Work order -
Your answer should be one number, the count of lines in the data that hold "ResidueLevelTaskOperation".

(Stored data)
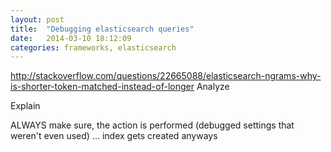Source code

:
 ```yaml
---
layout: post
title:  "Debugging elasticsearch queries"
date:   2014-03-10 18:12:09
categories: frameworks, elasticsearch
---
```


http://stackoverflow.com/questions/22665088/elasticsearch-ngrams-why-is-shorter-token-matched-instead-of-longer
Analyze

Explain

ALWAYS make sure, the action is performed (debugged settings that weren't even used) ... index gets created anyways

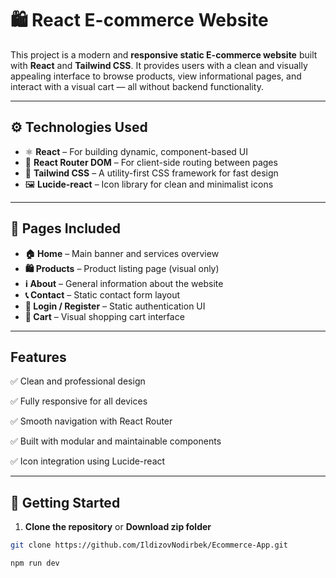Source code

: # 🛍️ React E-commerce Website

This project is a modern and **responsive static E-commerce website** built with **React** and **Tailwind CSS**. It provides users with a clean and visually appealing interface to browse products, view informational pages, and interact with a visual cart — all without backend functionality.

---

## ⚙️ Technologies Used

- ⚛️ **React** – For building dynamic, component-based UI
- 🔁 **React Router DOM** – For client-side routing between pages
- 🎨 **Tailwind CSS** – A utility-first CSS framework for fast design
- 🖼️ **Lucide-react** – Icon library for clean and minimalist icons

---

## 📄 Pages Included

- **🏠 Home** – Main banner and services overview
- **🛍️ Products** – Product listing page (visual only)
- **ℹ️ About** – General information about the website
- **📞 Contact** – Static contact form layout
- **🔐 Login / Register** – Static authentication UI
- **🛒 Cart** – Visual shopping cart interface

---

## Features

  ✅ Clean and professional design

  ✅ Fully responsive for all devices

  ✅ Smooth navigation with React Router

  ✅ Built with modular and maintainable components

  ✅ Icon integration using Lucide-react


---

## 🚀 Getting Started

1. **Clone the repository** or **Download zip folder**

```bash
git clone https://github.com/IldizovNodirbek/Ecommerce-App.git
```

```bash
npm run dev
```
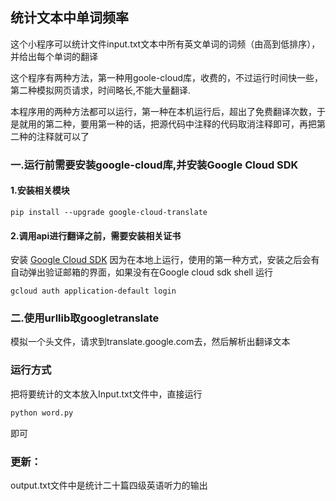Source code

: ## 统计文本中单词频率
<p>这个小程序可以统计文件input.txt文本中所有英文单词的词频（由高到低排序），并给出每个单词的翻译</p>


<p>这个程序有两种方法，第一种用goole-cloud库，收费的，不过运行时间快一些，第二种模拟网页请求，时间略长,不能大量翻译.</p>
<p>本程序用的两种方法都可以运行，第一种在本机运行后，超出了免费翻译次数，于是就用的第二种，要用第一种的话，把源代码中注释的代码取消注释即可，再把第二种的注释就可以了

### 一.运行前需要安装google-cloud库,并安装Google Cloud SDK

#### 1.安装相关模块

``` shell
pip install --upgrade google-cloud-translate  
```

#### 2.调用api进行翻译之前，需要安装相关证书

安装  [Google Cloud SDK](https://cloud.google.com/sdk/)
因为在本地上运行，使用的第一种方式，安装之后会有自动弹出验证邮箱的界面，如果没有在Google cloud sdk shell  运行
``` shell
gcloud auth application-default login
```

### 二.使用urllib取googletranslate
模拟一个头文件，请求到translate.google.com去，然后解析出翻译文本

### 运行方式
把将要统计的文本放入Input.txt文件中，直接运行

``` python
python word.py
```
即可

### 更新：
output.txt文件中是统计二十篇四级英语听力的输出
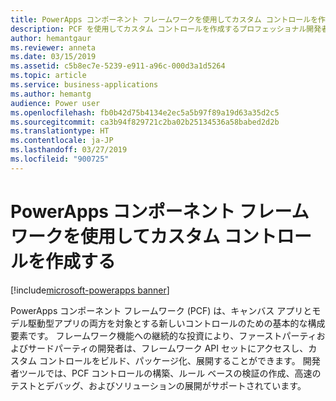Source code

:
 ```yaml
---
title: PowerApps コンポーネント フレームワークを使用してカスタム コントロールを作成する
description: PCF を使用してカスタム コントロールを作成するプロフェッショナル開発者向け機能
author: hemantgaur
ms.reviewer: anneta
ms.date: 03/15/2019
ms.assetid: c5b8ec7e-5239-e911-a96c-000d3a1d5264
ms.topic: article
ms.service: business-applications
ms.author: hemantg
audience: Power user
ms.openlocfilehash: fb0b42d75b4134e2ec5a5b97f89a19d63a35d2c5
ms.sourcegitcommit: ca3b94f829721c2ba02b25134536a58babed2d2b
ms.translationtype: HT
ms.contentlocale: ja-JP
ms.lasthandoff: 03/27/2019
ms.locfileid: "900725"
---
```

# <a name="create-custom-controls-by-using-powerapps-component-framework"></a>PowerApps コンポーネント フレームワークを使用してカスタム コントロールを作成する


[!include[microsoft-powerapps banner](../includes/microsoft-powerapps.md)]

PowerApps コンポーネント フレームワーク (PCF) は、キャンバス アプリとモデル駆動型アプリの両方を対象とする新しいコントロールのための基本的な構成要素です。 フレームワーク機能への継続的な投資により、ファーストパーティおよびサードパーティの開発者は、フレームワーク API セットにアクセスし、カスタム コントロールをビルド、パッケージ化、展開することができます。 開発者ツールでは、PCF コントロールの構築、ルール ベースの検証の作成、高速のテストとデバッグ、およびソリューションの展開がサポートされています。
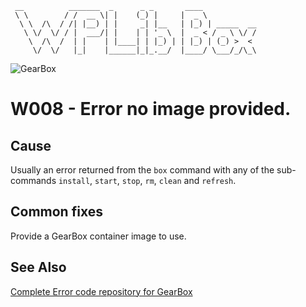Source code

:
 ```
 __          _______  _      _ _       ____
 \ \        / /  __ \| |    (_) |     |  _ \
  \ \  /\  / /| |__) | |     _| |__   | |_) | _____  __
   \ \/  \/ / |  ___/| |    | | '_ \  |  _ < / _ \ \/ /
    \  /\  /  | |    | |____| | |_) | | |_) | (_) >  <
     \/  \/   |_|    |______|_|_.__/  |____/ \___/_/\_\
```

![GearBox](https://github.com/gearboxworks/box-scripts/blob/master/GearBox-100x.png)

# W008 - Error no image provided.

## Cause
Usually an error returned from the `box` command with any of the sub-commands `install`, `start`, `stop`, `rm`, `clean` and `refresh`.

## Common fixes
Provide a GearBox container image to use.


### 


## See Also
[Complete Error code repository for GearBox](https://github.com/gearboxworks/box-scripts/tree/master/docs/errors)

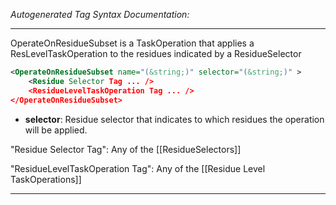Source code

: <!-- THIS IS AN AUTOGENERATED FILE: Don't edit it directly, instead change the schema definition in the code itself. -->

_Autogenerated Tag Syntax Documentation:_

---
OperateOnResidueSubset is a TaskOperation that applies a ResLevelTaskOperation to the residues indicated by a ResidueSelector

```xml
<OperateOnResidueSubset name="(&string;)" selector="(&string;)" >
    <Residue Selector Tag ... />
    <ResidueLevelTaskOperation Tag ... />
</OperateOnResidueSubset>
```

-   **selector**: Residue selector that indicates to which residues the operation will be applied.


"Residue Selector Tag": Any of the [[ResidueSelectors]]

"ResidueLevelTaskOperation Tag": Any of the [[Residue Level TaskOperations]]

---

==

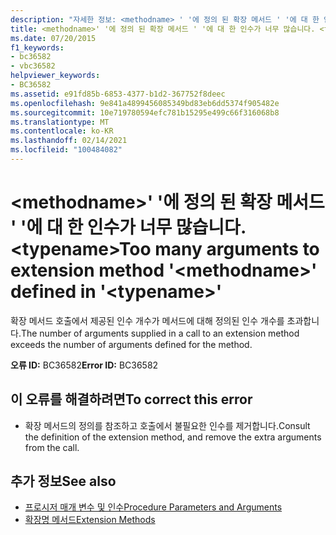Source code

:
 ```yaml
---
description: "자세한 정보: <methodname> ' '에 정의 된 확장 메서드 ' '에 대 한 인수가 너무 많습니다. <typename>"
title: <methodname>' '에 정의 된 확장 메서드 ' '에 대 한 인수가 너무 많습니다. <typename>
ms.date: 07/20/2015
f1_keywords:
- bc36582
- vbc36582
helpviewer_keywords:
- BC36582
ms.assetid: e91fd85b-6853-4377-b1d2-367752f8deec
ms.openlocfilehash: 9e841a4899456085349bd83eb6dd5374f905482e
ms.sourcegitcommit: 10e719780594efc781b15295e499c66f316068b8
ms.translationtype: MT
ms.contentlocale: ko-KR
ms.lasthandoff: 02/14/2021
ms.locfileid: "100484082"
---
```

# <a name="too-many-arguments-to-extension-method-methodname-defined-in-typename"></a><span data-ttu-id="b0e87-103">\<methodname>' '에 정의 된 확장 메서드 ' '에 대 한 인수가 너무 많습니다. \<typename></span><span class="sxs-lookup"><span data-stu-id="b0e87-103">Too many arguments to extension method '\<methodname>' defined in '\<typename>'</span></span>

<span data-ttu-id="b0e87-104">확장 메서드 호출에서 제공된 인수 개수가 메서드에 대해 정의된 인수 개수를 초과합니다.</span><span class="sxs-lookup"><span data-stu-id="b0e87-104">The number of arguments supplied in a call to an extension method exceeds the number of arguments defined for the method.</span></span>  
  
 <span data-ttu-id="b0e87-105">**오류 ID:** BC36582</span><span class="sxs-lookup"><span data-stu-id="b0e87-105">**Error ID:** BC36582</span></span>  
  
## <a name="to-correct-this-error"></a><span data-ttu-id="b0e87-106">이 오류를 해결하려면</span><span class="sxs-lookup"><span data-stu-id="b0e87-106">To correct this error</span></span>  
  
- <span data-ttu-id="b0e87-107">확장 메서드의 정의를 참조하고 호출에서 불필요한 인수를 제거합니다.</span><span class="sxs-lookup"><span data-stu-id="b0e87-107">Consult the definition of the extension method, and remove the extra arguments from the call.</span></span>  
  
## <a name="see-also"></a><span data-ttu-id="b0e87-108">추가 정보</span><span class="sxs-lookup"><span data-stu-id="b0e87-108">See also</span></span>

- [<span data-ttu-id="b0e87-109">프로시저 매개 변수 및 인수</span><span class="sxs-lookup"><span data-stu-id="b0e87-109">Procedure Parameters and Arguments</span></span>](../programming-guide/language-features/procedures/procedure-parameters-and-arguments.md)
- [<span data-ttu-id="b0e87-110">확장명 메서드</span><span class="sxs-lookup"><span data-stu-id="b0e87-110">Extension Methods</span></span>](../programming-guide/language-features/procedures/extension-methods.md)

* * *

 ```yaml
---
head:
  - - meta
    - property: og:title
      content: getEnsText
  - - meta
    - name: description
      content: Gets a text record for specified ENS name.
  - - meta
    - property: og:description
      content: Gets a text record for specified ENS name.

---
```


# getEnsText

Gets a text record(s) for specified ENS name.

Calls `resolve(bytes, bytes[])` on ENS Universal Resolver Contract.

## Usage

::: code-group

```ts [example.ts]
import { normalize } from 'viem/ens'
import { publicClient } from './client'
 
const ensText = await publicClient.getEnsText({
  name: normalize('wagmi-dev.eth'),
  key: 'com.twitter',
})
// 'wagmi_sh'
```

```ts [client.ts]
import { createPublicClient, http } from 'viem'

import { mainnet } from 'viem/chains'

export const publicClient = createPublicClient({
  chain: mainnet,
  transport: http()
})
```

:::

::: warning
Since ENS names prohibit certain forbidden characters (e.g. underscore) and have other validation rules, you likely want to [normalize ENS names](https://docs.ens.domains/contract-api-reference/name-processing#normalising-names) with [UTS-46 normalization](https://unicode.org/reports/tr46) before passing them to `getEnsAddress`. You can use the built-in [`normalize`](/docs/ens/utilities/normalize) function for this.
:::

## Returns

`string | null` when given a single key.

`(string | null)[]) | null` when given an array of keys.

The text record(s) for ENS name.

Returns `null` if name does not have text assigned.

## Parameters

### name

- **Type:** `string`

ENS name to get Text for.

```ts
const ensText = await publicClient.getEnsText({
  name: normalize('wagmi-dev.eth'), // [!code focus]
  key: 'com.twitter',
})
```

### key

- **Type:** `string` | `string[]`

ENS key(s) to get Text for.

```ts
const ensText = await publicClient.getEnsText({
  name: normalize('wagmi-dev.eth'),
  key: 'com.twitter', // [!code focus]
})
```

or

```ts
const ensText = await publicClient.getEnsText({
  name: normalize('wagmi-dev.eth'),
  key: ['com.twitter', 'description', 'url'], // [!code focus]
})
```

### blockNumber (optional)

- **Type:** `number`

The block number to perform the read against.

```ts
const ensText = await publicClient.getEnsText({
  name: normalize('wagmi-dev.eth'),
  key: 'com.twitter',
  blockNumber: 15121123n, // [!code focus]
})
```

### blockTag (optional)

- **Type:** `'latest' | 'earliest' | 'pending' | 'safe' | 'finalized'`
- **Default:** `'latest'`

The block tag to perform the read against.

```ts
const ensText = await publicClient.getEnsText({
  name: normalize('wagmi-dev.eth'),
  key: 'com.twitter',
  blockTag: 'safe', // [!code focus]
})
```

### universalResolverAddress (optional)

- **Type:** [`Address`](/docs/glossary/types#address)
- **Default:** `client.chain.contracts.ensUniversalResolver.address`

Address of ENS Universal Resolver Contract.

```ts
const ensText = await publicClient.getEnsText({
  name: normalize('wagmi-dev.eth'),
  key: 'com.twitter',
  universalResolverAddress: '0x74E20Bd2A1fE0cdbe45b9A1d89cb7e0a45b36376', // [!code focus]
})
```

Output -
2